I was wondering, for my own reference in reading your work, what experience have you had with capoeira?  any formal training, and if so, with who and for how long?  If so, have you developed any skill with the birimbau yet?

If you haven't trained capoeira, was this paper written purely from a musical point of view?  

thx.

michael


----------



## MartialIntent

Would you be interested in an opinion from an avid [_non_-capoeirista!] reader...?

I thought the introduction was intriguing and got me hooked immediately, unfortunately for me, my interest waned as the article became increasingly light with your own narrative and insight and heavy with quotation.

As the reader is led away from your own descriptive writing it becomes a little apparent that _maybe_ you haven't had a great deal of experience of the roda? Apologies if this is incorrect!

While your article is certainly well-researched and technically competent, my only advice from a readability [grading?] point of view would be to call up your nearest Capoeira school and get yourself off to your nearest session for an hour - I'm sure they'll be more than happy to have an interested researcher - and bring your notepad and mp3 player / recorder - record the live roda to slot in the article, and get some first hand insight - as a martial artist yourself, you know getting yourself off to class is the only way to do it: first hand!

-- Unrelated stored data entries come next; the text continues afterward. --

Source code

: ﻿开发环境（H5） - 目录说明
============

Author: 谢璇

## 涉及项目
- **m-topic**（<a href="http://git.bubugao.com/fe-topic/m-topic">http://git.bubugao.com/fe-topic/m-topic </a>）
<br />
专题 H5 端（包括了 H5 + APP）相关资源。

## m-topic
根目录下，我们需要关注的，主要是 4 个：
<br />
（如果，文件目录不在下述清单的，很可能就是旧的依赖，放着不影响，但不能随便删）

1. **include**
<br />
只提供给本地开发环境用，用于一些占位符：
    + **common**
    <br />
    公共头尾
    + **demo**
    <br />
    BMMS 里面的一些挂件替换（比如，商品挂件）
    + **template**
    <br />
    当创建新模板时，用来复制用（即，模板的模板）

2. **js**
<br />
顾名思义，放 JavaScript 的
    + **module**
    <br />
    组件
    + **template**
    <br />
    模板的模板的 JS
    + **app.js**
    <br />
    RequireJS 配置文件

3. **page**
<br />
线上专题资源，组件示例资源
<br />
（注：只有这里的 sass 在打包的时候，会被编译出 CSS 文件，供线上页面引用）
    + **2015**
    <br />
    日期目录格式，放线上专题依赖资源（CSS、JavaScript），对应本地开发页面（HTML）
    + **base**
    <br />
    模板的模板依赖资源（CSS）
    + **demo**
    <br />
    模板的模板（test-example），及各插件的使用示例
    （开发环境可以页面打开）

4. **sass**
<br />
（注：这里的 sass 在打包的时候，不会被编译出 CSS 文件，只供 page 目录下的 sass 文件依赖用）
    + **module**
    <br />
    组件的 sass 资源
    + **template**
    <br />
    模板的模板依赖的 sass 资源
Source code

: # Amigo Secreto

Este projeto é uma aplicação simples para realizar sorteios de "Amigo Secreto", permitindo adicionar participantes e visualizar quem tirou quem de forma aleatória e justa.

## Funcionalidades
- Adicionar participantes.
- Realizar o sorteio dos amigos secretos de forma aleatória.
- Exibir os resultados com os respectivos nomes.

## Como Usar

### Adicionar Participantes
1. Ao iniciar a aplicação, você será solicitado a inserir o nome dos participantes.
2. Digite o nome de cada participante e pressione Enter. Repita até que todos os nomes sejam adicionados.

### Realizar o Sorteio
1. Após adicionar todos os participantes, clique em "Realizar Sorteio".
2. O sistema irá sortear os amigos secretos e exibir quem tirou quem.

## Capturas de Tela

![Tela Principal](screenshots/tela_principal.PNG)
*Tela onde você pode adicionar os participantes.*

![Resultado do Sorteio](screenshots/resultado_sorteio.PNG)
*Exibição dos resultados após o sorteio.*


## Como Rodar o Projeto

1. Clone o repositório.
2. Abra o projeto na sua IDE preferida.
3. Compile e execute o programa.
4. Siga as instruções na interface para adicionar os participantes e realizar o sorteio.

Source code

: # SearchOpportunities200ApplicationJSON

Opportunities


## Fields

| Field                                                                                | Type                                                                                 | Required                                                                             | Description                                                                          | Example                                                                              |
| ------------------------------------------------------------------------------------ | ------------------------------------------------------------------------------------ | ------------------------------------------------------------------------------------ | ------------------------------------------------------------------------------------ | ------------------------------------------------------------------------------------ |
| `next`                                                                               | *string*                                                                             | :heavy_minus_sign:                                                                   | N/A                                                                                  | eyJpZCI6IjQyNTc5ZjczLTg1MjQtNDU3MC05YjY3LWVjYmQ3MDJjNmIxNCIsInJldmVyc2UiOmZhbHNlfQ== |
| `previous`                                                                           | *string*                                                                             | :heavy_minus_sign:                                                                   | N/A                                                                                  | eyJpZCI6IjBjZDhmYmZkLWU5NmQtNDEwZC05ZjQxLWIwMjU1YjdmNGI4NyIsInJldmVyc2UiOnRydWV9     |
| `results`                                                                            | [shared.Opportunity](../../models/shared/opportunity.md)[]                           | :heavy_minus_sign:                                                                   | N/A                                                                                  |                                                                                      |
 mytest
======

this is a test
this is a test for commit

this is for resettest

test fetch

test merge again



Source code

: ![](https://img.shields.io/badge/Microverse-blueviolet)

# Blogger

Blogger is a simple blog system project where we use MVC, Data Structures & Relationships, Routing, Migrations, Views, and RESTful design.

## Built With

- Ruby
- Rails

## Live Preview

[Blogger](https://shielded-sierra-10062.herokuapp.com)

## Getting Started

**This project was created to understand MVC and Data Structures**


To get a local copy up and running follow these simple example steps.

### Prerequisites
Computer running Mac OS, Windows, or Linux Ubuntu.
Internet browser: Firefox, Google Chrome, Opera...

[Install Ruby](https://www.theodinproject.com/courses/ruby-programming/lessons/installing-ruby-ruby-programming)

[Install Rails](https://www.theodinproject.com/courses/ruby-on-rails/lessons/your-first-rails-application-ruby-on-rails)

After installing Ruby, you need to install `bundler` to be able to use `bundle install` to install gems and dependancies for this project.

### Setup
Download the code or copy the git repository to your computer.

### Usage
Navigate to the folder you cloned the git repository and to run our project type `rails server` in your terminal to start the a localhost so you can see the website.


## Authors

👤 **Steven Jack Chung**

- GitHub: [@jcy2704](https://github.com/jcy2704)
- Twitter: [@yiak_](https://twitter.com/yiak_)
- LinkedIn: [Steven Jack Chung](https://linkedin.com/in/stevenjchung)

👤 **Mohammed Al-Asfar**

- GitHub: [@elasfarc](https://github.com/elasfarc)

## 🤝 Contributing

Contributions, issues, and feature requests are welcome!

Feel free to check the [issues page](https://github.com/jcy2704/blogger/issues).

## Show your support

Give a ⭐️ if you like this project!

Right?

For me a technical essay on the various musical elements of the roda is an odd paradox - the roda being the great Capoeira game of unpredictable interchanges and flowing physical movement backed by the mysterious, fascinating call-and-reply rhythms of the berimbau and is built around passion and about fun and while your essay is certainly efficient, it's maybe lacking the expression of that excitement - and there's certainly room for this within the formal structure of a coursework essay.

More of *your own* experiences of listening to the instruments and less of the experts will provide a stronger, fuller, more cohesive essay I feel.

Good luck though.

Respects!


----------



## Flying Crane

Regarding the technical writing aspects of the paper, I have to agree with MartialIntent in that you used a heavy reliance on quotation, where you might have more effectively put the information into your own words while giving credit to your sources.  Also, check your writing manuals, I believe that lengthy quotes should be offset as their own paragraph, slightly indented.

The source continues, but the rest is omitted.